Dataset records:

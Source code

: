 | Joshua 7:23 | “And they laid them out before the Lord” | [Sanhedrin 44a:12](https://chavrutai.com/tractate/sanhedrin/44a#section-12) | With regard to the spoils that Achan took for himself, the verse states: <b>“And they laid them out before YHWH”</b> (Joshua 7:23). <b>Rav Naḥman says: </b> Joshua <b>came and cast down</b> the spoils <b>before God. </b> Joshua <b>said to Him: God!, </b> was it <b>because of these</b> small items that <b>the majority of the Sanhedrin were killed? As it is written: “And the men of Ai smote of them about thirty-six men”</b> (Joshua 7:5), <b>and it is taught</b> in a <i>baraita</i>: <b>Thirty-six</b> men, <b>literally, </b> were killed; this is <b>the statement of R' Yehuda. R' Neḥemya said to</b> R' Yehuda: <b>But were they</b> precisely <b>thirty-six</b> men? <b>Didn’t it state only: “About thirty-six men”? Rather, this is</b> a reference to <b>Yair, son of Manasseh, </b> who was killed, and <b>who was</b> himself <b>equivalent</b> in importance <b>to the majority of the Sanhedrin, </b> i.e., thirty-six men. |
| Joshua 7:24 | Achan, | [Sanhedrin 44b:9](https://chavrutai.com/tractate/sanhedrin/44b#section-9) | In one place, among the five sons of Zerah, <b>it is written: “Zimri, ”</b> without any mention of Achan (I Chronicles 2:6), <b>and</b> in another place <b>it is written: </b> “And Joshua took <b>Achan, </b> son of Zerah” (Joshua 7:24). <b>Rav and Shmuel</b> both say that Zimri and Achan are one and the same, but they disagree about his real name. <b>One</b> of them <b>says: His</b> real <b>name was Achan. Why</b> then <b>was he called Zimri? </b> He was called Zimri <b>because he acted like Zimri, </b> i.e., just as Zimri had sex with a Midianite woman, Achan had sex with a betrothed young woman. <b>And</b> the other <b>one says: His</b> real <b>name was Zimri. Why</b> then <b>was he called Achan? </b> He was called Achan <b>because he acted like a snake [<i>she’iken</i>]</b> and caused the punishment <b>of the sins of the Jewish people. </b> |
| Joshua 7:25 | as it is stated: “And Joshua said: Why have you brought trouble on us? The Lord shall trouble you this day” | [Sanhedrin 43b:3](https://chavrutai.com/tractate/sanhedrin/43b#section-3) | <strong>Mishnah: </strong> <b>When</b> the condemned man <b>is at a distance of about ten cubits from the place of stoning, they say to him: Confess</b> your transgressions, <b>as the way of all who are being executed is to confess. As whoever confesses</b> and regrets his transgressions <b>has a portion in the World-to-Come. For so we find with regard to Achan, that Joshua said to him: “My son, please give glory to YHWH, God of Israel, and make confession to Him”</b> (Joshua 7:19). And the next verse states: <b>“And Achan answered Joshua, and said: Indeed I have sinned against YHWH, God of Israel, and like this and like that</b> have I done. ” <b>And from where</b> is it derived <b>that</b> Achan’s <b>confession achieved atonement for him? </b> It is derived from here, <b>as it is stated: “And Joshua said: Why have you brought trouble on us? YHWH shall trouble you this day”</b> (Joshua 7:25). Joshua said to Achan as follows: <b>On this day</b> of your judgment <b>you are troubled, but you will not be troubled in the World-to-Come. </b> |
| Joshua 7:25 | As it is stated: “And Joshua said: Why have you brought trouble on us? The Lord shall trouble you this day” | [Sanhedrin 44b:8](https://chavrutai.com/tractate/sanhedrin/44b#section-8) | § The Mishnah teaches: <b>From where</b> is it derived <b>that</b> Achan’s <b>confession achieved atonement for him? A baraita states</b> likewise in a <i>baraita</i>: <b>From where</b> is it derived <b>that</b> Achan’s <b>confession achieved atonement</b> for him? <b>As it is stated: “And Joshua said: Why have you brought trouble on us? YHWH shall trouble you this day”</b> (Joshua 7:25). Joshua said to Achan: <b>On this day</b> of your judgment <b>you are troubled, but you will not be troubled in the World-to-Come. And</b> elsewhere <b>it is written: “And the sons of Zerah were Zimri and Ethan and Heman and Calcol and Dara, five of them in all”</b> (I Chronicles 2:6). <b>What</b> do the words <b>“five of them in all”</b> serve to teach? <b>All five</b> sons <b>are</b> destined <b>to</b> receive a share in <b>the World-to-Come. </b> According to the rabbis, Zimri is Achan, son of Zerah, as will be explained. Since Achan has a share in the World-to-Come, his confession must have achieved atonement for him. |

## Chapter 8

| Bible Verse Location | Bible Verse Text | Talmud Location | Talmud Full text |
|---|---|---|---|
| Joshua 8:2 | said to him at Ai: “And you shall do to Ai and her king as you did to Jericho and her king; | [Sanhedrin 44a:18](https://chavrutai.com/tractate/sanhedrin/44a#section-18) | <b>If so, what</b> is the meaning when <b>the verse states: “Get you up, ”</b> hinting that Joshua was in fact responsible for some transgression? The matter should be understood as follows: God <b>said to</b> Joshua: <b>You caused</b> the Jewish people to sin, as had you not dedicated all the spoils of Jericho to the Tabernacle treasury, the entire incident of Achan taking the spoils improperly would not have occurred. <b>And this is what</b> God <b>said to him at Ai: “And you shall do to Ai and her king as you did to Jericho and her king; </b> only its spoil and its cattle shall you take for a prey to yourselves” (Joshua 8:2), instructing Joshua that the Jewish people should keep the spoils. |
* * *
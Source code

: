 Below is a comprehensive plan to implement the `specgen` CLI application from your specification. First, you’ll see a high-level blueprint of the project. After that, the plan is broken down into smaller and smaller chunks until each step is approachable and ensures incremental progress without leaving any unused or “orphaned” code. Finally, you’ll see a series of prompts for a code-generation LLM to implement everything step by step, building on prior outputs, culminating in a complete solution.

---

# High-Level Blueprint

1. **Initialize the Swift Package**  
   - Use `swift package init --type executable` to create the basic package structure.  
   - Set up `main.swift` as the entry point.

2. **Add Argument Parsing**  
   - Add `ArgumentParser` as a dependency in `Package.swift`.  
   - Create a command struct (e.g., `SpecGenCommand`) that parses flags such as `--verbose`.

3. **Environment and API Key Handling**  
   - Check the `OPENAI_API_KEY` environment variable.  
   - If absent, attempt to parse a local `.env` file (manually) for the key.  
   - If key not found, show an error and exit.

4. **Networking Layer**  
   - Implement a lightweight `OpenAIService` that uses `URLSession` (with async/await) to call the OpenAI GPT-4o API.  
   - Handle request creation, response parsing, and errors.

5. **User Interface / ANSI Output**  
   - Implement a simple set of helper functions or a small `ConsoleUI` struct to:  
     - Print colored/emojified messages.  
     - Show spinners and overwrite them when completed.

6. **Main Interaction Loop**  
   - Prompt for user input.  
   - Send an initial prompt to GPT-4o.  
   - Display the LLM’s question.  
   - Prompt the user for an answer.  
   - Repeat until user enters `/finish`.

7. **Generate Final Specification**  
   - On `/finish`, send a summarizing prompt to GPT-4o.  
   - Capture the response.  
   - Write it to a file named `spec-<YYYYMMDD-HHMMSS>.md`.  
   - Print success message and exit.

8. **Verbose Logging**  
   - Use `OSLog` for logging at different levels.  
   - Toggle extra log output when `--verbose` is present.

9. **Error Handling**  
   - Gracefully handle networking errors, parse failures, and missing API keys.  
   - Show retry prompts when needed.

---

Aim of the exercise: Scan the lines above for "summarizing prompt to GPT-4o." and for "- Toggle extra". Repeat exactly the line holding each of them and every line in between.

Completed exercise:
   - On `/finish`, send a summarizing prompt to GPT-4o.  
   - Capture the response.  
   - Write it to a file named `spec-<YYYYMMDD-HHMMSS>.md`.  
   - Print success message and exit.

8. **Verbose Logging**  
   - Use `OSLog` for logging at different levels.  
   - Toggle extra log output when `--verbose` is present.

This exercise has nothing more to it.